Les intentions de l’auteur peuvent alors échapper. Et pourtant, ce parasitage en règle de la mise en scène s’avère en fin de compte l’unique manière de restituer la complexité d’un tel microcosme. À la fragmentation du contexte, répond une fragmentation du récit, comme dans un miroir. Si l’étrange parti pris stylistique de Moorcock n’est pas exempt de difficulté, s’il complique singulièrement la tâche d’un lecteur habitué à une confortable linéarité spatiale et temporelle, il est obligatoire pour créer une impression de profondeur et de vitalité suffisamment réaliste. Londres ne s’est pas faite en un jour, Moorcock sait bien qu’un seul livre ne suffirait pas à en exposer tous les replis. Aussi se contente-t-il de proposer des pistes, une sorte de mode d’emploi à l’usage des explorateurs impénitents que nous sommes.
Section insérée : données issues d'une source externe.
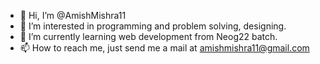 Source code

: - 👋 Hi, I’m @AmishMishra11
- 👀 I’m interested in programming and problem solving, designing.
- 🌱 I’m currently learning web development from Neog22 batch.
- 📫 How to reach me, just send me a mail at amishmishra11@gmail.com

<!---
AmishMishra11/AmishMishra11 is a ✨ special ✨ repository because its `README.md` (this file) appears on your GitHub profile.
You can click the Preview link to take a look at your changes.
--->
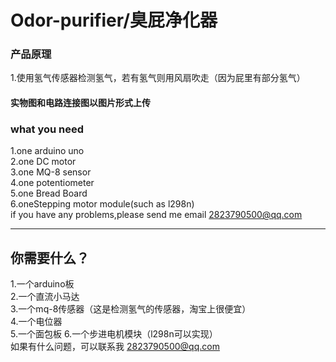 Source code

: # Odor-purifier/臭屁净化器
### 产品原理
1.使用氢气传感器检测氢气，若有氢气则用风扇吹走（因为屁里有部分氢气）      
#### 实物图和电路连接图以图片形式上传
### what you need
1.one arduino uno    
2.one DC motor    
3.one MQ-8 sensor   
4.one potentiometer    
5.one Bread Board   
6.oneStepping motor module(such as l298n)        
if you have any problems,please send me email 2823790500@qq.com
********


## 你需要什么？
1.一个arduino板    
2.一个直流小马达    
3.一个mq-8传感器（这是检测氢气的传感器，淘宝上很便宜）    
4.一个电位器       
5.一个面包板
6.一个步进电机模块（l298n可以实现）    
如果有什么问题，可以联系我 2823790500@qq.com      


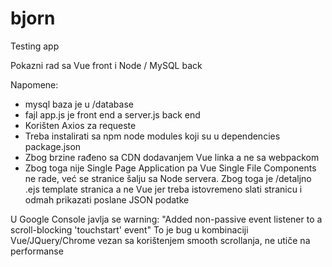 # bjorn
Testing app

Pokazni rad sa Vue front i Node / MySQL back 

Napomene:
- mysql baza je u /database
- fajl app.js je front end a server.js back end
- Korišten Axios za requeste
- Treba instalirati sa npm node modules koji su u dependencies package.json
- Zbog brzine rađeno sa CDN dodavanjem Vue linka a ne sa webpackom
- Zbog toga nije Single Page Application pa Vue Single File Components ne rade, već se stranice šalju sa Node servera. Zbog toga je /detaljno .ejs template stranica a ne Vue jer treba istovremeno slati stranicu i odmah prikazati poslane JSON podatke

U Google Console javlja se warning: "Added non-passive event listener to a scroll-blocking 'touchstart' event"
To je bug u kombinaciji Vue/JQuery/Chrome vezan sa korištenjem smooth scrollanja, ne utiče na performanse
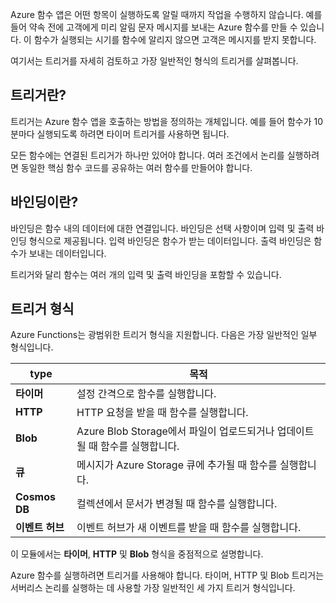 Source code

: Azure 함수 앱은 어떤 항목이 실행하도록 알릴 때까지 작업을 수행하지 않습니다. 예를 들어 약속 전에 고객에게 미리 알림 문자 메시지를 보내는 Azure 함수를 만들 수 있습니다. 이 함수가 실행되는 시기를 함수에 알리지 않으면 고객은 메시지를 받지 못합니다.

여기서는 트리거를 자세히 검토하고 가장 일반적인 형식의 트리거를 살펴봅니다.

## <a name="what-is-a-trigger"></a>트리거란?

트리거는 Azure 함수 앱을 호출하는 방법을 정의하는 개체입니다. 예를 들어 함수가 10분마다 실행되도록 하려면 타이머 트리거를 사용하면 됩니다.

모든 함수에는 연결된 트리거가 하나만 있어야 합니다. 여러 조건에서 논리를 실행하려면 동일한 핵심 함수 코드를 공유하는 여러 함수를 만들어야 합니다.

## <a name="what-is-a-binding"></a>바인딩이란?

바인딩은 함수 내의 데이터에 대한 연결입니다. 바인딩은 선택 사항이며 입력 및 출력 바인딩 형식으로 제공됩니다. 입력 바인딩은 함수가 받는 데이터입니다. 출력 바인딩은 함수가 보내는 데이터입니다.

트리거와 달리 함수는 여러 개의 입력 및 출력 바인딩을 포함할 수 있습니다.

## <a name="types-of-triggers"></a>트리거 형식

Azure Functions는 광범위한 트리거 형식을 지원합니다. 다음은 가장 일반적인 일부 형식입니다.

| type | 목적 |
| --- | --- |
| **타이머** | 설정 간격으로 함수를 실행합니다. |
| **HTTP** | HTTP 요청을 받을 때 함수를 실행합니다. |
| **Blob** | Azure Blob Storage에서 파일이 업로드되거나 업데이트될 때 함수를 실행합니다. |
| **큐** | 메시지가 Azure Storage 큐에 추가될 때 함수를 실행합니다. |
| **Cosmos DB** | 컬렉션에서 문서가 변경될 때 함수를 실행합니다. |
| **이벤트 허브** | 이벤트 허브가 새 이벤트를 받을 때 함수를 실행합니다. |

이 모듈에서는 **타이머**, **HTTP** 및 **Blob** 형식을 중점적으로 설명합니다.

Azure 함수를 실행하려면 트리거를 사용해야 합니다. 타이머, HTTP 및 Blob 트리거는 서버리스 논리를 실행하는 데 사용할 가장 일반적인 세 가지 트리거 형식입니다.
Non pas en vue de trouver quelque cohérence miraculeuse à un puzzle impossible, mais simplement pour mieux appréhender une vérité parmi d’autres ; le sens ici ne réside nullement dans l’hypothétique raccord d’une ligne rompue, dans le rassemblement de morceaux dispersés, mais dans la rupture et la dispersion même. D’ailleurs, y a-t-il vraiment quelque chose à comprendre ? N’est-ce pas la fonction des labyrinthes que de laisser l’explorateur désorienté ?


Mother London n’est pas de ces romans qu’on apprivoise facilement. Certains inconditionnels de l’auteur (période Elric) jugeront sans doute l’ensemble trop décousu pour y trouver leur compte. C’est le risque de la démesure. N’en reste pas moins un texte parfaitement abouti et marquant, œuvre d’un écrivain parvenu à maturité et dont l’ambition repousse sans cesse les limites du genre. Rendons grâce encore une fois à Denoël d’alimenter le paysage de la SF française en mets si précieux, même si le coût prohibitif de l’ouvrage et son côté expérimental, éminemment cérébral, risquent de le couper du large public qu’il mériterait pourtant. Tant pis pour ceux qui manqueront le rendez-vous. Il serait dommage et triste (voire suicidaire) que la SF se réduise au cadre strict des best-sellers estampillés Star Trek ou Star Wars, n’en déplaise aux habitués des rayonnages de supermarché...


Mother London, Michael Moorcock, éditions Denoël, traduction : Jean-Pierre Pugi, 632 p.